The entries below contain a line with "- 環境変数（X_USERNAME等）が設定されていることが前提" and a line with "- [ ] pnpm devが正常に動作する". Quote exactly those two lines and all lines between them.
======== Stored data
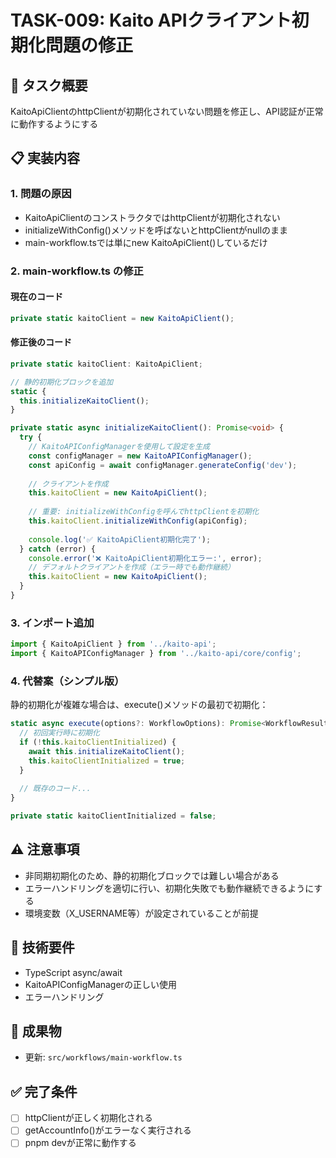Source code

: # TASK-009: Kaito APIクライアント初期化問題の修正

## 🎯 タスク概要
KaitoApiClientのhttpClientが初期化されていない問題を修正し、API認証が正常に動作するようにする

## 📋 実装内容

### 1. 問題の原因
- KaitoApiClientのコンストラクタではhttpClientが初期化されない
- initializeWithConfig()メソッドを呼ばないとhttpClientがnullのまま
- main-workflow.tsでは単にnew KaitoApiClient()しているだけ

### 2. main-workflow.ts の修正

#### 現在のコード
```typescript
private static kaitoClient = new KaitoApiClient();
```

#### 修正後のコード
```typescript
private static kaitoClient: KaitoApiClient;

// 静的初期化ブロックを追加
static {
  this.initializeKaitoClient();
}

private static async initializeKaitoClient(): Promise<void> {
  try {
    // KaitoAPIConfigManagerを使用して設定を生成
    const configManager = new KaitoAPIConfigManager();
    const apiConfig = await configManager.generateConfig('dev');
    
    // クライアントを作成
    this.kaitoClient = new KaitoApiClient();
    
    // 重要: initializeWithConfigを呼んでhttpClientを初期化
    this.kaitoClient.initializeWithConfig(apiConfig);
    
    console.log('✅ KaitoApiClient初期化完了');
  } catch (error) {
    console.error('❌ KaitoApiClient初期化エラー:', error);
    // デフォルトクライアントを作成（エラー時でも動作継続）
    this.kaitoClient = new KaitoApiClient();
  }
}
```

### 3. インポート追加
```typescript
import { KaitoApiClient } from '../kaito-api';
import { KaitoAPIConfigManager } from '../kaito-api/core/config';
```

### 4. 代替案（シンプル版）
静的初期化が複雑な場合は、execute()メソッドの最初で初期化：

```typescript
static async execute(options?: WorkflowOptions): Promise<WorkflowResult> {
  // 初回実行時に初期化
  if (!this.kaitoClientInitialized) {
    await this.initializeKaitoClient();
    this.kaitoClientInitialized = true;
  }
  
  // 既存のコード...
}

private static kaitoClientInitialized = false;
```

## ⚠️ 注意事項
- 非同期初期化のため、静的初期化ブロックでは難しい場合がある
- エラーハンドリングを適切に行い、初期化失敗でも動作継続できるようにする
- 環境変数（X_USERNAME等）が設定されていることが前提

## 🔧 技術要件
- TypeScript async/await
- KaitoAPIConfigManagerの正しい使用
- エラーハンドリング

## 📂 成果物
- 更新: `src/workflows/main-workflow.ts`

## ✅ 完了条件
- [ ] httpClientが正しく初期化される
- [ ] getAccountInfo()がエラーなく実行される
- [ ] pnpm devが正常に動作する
================
======== Stored data
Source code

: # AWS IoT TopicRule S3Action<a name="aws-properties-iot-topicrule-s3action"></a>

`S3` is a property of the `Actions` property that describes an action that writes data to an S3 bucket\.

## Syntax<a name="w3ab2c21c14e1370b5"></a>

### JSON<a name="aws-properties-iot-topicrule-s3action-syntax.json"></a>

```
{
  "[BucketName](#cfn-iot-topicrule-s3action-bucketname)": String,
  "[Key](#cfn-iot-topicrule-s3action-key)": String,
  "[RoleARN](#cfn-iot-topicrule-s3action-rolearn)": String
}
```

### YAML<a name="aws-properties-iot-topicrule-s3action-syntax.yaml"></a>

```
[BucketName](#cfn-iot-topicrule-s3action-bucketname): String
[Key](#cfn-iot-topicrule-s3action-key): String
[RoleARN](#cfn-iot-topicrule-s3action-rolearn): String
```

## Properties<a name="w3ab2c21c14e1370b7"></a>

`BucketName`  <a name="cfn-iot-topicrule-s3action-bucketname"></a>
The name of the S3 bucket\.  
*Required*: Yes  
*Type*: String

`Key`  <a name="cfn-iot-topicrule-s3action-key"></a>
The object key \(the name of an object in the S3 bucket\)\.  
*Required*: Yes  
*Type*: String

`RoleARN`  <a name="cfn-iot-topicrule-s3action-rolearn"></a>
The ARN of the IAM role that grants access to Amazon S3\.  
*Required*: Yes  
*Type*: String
================
======== Stored data
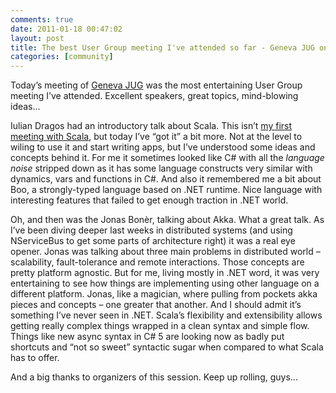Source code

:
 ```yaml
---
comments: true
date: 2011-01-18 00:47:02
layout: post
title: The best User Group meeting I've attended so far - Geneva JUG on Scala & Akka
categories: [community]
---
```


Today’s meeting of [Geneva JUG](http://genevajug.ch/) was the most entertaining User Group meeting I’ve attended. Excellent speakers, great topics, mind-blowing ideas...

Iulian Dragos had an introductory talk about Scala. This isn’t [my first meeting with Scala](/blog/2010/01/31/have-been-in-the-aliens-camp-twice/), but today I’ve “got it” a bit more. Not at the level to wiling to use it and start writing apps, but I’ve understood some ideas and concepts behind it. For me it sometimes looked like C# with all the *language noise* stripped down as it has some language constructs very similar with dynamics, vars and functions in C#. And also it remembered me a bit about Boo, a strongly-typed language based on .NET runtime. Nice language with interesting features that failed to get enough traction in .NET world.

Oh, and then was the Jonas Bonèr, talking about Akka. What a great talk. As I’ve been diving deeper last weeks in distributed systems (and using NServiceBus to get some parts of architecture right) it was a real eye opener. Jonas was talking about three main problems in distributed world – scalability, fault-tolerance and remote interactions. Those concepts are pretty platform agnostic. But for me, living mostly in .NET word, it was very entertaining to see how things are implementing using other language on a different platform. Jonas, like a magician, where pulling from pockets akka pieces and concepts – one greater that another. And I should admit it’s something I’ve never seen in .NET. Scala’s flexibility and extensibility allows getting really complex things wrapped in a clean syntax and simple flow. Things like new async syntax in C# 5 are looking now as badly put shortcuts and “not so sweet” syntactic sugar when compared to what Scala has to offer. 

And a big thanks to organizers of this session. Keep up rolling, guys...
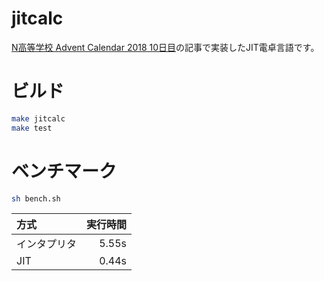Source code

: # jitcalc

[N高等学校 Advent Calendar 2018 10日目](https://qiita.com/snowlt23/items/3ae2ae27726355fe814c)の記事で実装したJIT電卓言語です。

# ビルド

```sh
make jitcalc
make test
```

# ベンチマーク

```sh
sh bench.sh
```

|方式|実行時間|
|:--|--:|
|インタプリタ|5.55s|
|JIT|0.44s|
================
== Answer for this exercise ==
- 環境変数（X_USERNAME等）が設定されていることが前提

## 🔧 技術要件
- TypeScript async/await
- KaitoAPIConfigManagerの正しい使用
- エラーハンドリング

## 📂 成果物
- 更新: `src/workflows/main-workflow.ts`

## ✅ 完了条件
- [ ] httpClientが正しく初期化される
- [ ] getAccountInfo()がエラーなく実行される
- [ ] pnpm devが正常に動作する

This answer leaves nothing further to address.